Afel Bocoum est un musicien, guitariste et chanteur malien, né à Niafunké en 1955 d’une mère peule et d’un père sonrhaï. Ayant fait des études agricoles, il travaille à partir de 1978 dans le secteur du développement agricole. à 13 ans (1968), Afel Bocoum rejoint son oncle Ali Farka Touré au sein du groupe «Asco» de Niafunké. Il quitte le groupe dix ans plus tard (1978), mais poursuit sa collaboration avec Ali Farka Touré pendant une trentaine d’années.
Dans les années 80, Afel fonde son propre groupe qu’il baptise «Alkibar» ou «Messager du grand fleuve» en langue sonrhaï. Cette formation par sa maîtrise d’instruments traditionnels comme la njarka (violon à une corde), njurkel (guitare à deux cordes), la calebasse… combinés à la guitare acoustique.
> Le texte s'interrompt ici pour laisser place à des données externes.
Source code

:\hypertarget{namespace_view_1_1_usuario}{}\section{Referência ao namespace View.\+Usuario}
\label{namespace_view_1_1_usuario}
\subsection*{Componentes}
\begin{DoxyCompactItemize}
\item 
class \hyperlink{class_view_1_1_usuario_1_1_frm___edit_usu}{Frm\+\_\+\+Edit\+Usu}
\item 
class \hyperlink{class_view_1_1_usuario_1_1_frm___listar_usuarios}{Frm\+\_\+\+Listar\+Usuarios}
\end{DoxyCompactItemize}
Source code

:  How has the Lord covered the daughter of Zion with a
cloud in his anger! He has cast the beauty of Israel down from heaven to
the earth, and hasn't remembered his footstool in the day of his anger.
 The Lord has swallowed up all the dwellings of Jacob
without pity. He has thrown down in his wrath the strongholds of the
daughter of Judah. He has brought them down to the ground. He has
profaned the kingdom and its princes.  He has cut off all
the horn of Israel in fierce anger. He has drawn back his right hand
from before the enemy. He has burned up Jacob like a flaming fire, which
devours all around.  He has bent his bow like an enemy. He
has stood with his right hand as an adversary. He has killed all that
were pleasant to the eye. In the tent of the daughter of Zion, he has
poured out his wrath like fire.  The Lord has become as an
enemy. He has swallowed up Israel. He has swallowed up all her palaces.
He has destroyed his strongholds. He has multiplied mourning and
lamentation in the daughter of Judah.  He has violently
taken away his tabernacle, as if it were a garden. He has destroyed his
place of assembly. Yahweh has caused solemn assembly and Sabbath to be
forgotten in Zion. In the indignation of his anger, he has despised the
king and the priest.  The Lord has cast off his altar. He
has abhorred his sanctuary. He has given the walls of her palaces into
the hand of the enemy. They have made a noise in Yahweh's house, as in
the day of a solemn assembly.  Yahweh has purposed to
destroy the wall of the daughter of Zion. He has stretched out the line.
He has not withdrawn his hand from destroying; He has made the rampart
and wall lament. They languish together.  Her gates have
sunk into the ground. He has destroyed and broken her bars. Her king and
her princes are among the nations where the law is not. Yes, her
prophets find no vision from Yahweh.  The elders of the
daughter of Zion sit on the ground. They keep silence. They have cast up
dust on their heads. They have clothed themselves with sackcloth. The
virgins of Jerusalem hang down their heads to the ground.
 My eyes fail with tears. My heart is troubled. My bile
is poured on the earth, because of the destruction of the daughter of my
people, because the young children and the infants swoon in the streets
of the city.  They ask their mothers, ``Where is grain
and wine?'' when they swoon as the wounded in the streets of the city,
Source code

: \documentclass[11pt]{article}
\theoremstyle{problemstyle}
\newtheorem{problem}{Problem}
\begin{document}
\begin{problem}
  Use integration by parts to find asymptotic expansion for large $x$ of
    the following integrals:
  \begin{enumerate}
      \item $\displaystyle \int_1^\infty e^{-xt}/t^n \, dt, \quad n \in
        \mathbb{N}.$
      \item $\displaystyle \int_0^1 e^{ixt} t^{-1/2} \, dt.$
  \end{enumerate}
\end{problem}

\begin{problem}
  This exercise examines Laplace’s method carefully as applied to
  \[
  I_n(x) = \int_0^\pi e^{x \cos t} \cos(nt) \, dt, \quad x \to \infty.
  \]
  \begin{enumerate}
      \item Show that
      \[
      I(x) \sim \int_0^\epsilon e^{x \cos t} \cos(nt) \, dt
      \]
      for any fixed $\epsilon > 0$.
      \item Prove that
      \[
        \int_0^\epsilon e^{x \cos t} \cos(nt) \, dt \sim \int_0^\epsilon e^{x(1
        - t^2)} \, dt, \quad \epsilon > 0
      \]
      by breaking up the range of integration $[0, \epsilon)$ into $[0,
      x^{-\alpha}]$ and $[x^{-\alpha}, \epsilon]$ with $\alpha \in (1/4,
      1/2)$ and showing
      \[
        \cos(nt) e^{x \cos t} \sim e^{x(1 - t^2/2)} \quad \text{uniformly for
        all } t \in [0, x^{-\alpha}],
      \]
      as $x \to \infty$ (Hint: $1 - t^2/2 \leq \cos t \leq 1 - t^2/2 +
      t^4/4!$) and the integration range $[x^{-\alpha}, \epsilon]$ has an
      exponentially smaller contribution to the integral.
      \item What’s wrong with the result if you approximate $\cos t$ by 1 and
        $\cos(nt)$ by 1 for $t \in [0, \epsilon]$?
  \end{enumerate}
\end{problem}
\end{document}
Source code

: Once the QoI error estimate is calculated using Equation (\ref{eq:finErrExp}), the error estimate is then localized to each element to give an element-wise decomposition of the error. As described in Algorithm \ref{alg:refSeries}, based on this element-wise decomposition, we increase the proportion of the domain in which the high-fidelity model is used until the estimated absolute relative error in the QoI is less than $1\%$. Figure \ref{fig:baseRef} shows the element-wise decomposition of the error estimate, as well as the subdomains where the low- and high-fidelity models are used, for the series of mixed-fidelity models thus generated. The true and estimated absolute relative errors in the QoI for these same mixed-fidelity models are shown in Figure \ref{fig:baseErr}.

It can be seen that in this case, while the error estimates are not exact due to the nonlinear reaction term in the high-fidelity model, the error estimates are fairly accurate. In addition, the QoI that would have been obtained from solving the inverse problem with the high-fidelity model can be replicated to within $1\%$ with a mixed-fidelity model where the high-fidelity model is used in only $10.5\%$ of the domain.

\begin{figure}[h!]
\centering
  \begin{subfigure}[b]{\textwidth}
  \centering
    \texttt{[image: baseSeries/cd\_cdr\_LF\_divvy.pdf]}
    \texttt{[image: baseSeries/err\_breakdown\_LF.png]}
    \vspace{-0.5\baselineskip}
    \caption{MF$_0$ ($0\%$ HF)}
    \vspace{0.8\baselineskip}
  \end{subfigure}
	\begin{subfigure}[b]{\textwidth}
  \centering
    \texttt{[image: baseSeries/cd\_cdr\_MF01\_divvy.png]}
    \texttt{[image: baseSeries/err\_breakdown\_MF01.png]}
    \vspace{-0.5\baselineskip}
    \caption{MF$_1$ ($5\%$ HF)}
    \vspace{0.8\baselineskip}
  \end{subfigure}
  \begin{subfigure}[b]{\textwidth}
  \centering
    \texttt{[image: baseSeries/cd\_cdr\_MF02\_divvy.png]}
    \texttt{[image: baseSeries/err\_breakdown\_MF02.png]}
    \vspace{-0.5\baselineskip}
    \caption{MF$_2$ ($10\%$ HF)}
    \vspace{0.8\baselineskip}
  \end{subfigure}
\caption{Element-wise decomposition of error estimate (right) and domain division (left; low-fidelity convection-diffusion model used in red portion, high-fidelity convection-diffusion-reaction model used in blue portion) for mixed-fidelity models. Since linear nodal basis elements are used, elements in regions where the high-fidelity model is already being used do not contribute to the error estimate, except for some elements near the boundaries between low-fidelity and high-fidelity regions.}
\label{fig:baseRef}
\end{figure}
En 1997, il produit un premier album. Afel Bocoum chante principalement en sonrhaï (sa langue maternelle), en fulfulde, en tamasheq, en bambara… Ses chansons évoquent l’évolution de la société malienne, la reconnaissance des droits des femmes ; dénoncent les mariages ; exhortent au respect des valeurs…
Après l’accueil chaleureux réservé à «Lindé», Afel est actuellement dans l’attente «des jours meilleurs» pour reprendre ses tournées et retrouver son public. «On est en panne technique», plaisante-t-il en faisant allusion à la pandémie du coronavirus qui a mis le monde sens dessus dessous. En attendant, ses fans peuvent se consoler en savourant les onze titres du nouvel album sur les plateformes de téléchargement.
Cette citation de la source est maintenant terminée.